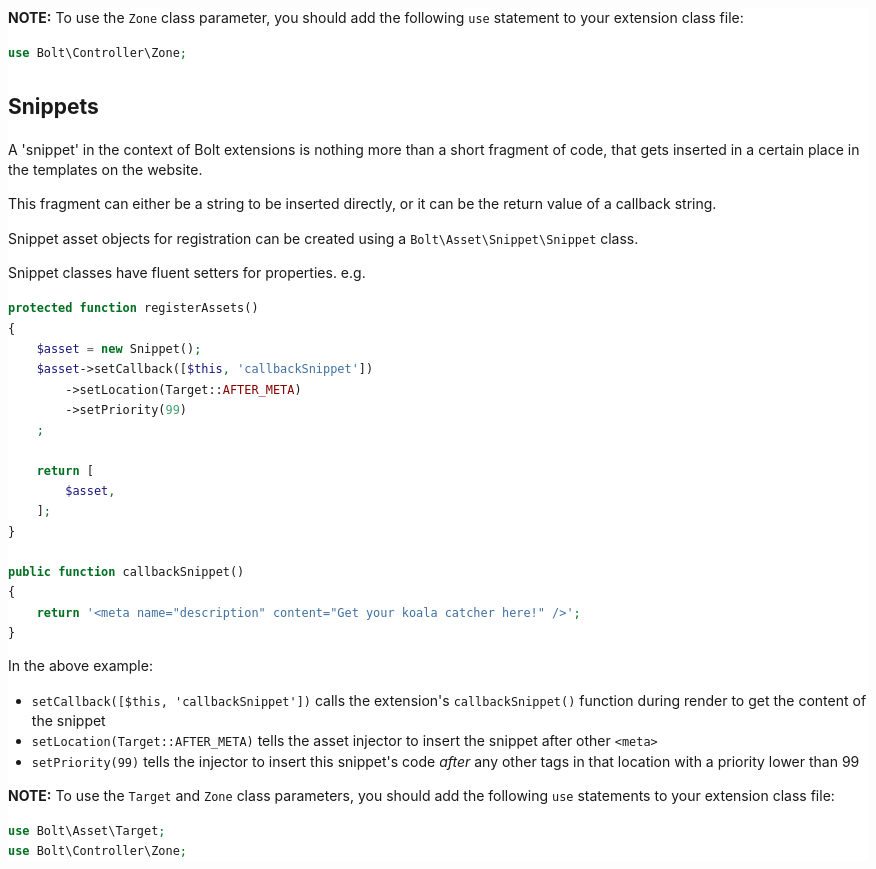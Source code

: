 **NOTE:** To use the `Zone` class parameter, you should add the following `use`
statement to your extension class file:

```php
use Bolt\Controller\Zone;
```

Snippets
--------

A 'snippet' in the context of Bolt extensions is nothing more than a short
fragment of code, that gets inserted in a certain place in the templates on the
website.

This fragment can either be a string to be inserted directly, or it can be the
return value of a callback string.

Snippet asset objects for registration can be created using a
`Bolt\Asset\Snippet\Snippet` class.

Snippet classes have fluent setters for properties. e.g.
```php
protected function registerAssets()
{
    $asset = new Snippet();
    $asset->setCallback([$this, 'callbackSnippet'])
        ->setLocation(Target::AFTER_META)
        ->setPriority(99)
    ;

    return [
        $asset,
    ];
}

public function callbackSnippet()
{
    return '<meta name="description" content="Get your koala catcher here!" />';
}
```

In the above example:

  * `setCallback([$this, 'callbackSnippet'])` calls the extension's
    `callbackSnippet()` function during render to get the content of the snippet
  * `setLocation(Target::AFTER_META)` tells the asset injector to insert the
    snippet after other `<meta>`
  * `setPriority(99)` tells the injector to insert this snippet's code *after*
    any other tags in that location with a priority lower than 99

**NOTE:** To use the `Target` and `Zone` class parameters, you should add the
following `use` statements to your extension class file:

```php
use Bolt\Asset\Target;
use Bolt\Controller\Zone;
```
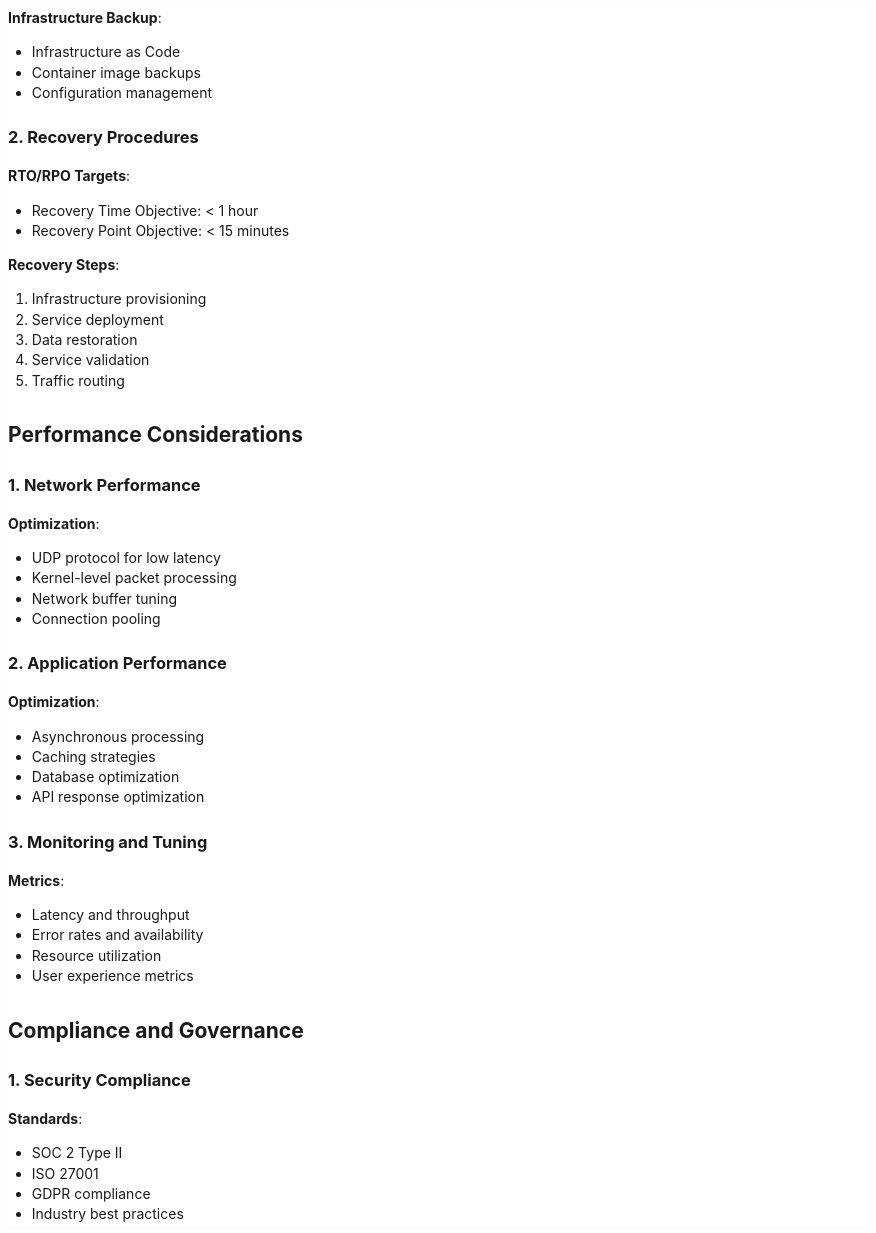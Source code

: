 **Infrastructure Backup**:
- Infrastructure as Code
- Container image backups
- Configuration management

### 2. Recovery Procedures

**RTO/RPO Targets**:
- Recovery Time Objective: < 1 hour
- Recovery Point Objective: < 15 minutes

**Recovery Steps**:
1. Infrastructure provisioning
2. Service deployment
3. Data restoration
4. Service validation
5. Traffic routing

## Performance Considerations

### 1. Network Performance

**Optimization**:
- UDP protocol for low latency
- Kernel-level packet processing
- Network buffer tuning
- Connection pooling

### 2. Application Performance

**Optimization**:
- Asynchronous processing
- Caching strategies
- Database optimization
- API response optimization

### 3. Monitoring and Tuning

**Metrics**:
- Latency and throughput
- Error rates and availability
- Resource utilization
- User experience metrics

## Compliance and Governance

### 1. Security Compliance

**Standards**:
- SOC 2 Type II
- ISO 27001
- GDPR compliance
- Industry best practices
◇ ◇ ◇ ◇
**Work instruction:**
Of the lines above, copy each one that contains the word "return".

**Response below:**
return value of a callback string.
    return [
    return '<meta name="description" content="Get your koala catcher here!" />';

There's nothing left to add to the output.